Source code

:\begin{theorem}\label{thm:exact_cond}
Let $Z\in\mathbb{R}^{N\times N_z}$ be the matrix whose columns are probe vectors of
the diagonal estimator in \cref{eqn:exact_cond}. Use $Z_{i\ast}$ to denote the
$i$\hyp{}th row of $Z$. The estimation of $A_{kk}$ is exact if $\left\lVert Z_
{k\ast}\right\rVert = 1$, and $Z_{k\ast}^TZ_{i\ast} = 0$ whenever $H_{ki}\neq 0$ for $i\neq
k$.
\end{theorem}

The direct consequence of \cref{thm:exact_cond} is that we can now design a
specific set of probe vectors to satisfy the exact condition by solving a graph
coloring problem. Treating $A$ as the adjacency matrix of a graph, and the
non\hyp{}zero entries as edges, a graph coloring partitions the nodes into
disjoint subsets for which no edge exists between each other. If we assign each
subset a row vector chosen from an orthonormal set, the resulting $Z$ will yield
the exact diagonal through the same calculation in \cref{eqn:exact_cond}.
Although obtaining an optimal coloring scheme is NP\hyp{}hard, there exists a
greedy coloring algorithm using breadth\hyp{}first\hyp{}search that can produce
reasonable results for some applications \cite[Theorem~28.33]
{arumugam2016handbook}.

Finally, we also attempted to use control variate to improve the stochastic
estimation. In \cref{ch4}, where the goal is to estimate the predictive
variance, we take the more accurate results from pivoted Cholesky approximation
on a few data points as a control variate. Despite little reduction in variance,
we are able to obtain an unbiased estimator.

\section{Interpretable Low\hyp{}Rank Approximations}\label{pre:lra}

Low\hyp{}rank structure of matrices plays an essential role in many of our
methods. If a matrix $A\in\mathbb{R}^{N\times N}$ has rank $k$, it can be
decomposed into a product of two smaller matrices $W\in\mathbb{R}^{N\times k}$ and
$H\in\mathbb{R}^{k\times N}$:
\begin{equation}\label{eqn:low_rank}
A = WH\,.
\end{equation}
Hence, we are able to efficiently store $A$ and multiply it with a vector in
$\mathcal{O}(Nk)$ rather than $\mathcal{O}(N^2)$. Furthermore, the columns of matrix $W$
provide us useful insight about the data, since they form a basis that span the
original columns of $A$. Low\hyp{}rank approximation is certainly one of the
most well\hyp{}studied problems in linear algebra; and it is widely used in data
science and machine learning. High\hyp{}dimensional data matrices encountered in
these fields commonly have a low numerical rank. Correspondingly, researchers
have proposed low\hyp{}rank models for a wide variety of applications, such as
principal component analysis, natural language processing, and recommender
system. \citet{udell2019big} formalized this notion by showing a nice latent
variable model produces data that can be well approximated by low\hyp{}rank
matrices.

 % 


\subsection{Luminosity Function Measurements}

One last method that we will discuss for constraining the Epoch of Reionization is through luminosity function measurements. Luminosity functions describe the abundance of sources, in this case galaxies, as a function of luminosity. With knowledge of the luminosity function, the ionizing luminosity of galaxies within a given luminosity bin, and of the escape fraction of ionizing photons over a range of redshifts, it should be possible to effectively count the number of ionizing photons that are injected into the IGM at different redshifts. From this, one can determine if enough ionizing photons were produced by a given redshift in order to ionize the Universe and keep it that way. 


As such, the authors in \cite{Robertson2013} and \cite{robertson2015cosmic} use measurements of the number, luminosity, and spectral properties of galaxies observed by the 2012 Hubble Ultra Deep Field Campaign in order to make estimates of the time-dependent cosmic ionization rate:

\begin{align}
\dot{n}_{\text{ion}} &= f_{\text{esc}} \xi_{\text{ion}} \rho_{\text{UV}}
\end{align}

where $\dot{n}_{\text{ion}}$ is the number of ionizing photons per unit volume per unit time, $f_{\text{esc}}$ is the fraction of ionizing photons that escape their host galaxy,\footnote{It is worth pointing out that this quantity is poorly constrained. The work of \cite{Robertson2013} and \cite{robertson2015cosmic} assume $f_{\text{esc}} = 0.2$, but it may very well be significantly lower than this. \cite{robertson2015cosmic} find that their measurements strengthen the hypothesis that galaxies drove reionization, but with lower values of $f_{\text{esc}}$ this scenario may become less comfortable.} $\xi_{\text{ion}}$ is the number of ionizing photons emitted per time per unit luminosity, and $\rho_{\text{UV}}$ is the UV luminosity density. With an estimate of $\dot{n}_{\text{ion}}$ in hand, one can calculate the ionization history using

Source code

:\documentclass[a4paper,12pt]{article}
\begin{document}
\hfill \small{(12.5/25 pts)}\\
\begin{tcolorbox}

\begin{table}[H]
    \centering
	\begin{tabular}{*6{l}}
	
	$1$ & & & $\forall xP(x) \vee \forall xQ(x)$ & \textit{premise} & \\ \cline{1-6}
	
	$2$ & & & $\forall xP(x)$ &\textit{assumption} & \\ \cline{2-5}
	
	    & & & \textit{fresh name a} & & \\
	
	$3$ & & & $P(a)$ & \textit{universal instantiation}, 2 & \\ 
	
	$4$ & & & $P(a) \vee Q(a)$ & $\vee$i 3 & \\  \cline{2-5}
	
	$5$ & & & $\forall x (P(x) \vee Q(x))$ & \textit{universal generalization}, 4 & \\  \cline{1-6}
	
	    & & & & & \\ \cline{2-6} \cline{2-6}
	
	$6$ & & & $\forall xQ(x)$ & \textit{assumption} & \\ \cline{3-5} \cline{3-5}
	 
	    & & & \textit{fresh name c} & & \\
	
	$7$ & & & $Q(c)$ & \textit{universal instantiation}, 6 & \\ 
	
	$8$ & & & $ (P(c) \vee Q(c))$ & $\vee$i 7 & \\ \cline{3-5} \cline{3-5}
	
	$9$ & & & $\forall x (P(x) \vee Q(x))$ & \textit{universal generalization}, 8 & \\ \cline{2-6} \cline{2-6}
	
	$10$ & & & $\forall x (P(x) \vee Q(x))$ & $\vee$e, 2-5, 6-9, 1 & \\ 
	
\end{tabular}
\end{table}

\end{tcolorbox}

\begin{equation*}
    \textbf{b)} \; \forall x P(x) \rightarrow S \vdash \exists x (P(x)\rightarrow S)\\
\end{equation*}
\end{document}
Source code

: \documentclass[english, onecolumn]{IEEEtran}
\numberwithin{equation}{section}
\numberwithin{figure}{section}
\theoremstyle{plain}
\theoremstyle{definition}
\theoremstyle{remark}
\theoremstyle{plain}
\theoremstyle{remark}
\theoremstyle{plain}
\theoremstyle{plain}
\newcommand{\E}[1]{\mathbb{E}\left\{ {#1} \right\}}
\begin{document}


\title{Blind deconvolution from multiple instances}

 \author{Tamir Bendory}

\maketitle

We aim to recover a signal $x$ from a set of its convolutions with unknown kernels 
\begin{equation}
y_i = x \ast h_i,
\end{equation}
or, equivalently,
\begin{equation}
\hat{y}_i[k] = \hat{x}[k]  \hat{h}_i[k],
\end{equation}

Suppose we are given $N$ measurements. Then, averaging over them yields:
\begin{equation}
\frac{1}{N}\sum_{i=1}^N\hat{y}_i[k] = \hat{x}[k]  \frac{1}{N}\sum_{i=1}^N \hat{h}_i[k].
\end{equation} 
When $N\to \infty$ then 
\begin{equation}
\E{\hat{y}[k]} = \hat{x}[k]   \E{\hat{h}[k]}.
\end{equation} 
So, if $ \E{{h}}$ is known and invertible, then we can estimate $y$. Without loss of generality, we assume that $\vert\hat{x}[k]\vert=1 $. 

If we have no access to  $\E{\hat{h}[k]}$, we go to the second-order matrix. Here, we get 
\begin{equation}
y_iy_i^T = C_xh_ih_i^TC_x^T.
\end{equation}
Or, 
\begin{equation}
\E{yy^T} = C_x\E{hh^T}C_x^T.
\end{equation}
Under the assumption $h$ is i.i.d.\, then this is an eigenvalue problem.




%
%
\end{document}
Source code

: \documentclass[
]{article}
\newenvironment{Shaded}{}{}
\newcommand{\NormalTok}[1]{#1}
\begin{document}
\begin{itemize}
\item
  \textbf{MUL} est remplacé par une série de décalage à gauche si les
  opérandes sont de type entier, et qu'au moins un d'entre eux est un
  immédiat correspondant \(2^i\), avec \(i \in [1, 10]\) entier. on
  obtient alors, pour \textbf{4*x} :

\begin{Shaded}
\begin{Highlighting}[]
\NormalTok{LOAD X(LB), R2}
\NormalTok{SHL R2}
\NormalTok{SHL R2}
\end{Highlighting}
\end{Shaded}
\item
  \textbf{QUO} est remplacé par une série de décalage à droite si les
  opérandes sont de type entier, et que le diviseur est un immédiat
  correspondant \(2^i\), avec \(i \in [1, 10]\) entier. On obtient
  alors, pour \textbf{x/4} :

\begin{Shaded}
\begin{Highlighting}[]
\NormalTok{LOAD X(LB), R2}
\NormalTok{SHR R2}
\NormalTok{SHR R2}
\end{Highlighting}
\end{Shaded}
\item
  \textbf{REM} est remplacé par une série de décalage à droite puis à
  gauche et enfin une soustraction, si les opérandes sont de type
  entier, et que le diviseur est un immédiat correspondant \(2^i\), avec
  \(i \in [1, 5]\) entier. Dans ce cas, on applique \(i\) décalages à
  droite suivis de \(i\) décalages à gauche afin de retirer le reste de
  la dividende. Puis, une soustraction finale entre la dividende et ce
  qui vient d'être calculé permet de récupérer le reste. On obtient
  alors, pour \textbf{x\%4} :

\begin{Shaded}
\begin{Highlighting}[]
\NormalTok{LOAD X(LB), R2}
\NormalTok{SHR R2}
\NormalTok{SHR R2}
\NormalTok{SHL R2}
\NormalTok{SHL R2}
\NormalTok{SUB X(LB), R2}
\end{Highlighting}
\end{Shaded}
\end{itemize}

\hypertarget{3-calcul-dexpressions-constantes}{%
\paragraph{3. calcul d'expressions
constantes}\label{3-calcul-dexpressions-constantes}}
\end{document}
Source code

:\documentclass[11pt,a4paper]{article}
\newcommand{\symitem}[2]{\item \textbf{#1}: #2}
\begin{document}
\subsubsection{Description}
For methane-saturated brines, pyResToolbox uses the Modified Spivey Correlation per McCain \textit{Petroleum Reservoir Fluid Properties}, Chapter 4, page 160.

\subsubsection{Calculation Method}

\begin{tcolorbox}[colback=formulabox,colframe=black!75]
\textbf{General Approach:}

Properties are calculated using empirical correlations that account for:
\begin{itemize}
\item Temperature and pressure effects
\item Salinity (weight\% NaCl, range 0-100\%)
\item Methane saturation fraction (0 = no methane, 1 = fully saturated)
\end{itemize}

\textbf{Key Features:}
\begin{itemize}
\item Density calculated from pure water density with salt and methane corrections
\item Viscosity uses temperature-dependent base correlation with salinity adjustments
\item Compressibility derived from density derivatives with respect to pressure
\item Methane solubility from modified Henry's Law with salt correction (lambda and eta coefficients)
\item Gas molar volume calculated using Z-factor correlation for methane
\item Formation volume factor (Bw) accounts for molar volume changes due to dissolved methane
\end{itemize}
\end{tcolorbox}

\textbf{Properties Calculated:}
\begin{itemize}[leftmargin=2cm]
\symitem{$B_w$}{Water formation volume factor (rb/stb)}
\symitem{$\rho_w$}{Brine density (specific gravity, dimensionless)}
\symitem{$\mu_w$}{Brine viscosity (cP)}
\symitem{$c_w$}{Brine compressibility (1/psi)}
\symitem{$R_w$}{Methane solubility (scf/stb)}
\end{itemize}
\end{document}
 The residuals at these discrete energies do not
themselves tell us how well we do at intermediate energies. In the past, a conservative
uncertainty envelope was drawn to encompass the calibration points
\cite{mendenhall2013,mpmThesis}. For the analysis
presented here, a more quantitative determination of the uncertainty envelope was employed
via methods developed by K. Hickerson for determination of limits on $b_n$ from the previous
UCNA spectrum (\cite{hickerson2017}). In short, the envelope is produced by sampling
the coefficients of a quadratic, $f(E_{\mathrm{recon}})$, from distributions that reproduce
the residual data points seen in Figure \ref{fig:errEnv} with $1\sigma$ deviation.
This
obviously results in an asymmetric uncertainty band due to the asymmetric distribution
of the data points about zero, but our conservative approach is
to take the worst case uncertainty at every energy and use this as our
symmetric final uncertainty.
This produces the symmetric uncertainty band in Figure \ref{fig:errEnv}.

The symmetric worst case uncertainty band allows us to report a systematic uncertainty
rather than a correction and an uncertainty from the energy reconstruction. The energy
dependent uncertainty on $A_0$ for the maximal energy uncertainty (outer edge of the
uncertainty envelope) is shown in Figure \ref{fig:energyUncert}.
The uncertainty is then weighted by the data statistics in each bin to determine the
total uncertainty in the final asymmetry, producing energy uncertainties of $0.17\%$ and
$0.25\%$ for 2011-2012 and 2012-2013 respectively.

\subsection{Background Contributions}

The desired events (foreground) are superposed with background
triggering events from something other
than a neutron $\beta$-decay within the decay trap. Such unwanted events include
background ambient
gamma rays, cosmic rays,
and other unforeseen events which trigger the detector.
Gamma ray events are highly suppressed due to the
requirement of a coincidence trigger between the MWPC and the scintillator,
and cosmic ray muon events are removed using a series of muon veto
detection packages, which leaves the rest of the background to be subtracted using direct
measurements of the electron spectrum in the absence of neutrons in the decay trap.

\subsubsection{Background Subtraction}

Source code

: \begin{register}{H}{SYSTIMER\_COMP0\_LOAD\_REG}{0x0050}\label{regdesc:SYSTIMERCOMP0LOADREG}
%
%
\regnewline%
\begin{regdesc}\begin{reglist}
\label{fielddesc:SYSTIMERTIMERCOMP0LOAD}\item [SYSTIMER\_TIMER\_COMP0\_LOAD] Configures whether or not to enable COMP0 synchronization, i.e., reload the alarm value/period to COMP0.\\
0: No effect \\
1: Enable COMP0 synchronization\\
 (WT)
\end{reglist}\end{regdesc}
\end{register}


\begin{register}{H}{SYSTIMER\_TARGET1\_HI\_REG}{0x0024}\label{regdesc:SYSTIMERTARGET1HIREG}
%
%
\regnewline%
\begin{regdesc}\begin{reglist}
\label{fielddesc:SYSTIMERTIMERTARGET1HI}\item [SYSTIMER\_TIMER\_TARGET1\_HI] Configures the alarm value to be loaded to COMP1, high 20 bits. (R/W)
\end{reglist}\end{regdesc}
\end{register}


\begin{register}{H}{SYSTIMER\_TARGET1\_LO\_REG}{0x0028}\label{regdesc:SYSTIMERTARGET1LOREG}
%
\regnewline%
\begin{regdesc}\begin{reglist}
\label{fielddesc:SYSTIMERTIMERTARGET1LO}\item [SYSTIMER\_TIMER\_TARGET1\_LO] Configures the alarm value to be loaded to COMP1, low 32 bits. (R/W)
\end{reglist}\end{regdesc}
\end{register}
————
● **The task**
Copy each line of the preceding data that contains the string "produced".

● **Worked solution**
One last method that we will discuss for constraining the Epoch of Reionization is through luminosity function measurements. Luminosity functions describe the abundance of sources, in this case galaxies, as a function of luminosity. With knowledge of the luminosity function, the ionizing luminosity of galaxies within a given luminosity bin, and of the escape fraction of ionizing photons over a range of redshifts, it should be possible to effectively count the number of ionizing photons that are injected into the IGM at different redshifts. From this, one can determine if enough ionizing photons were produced by a given redshift in order to ionize the Universe and keep it that way. 
UCNA spectrum (\cite{hickerson2017}). In short, the envelope is produced by sampling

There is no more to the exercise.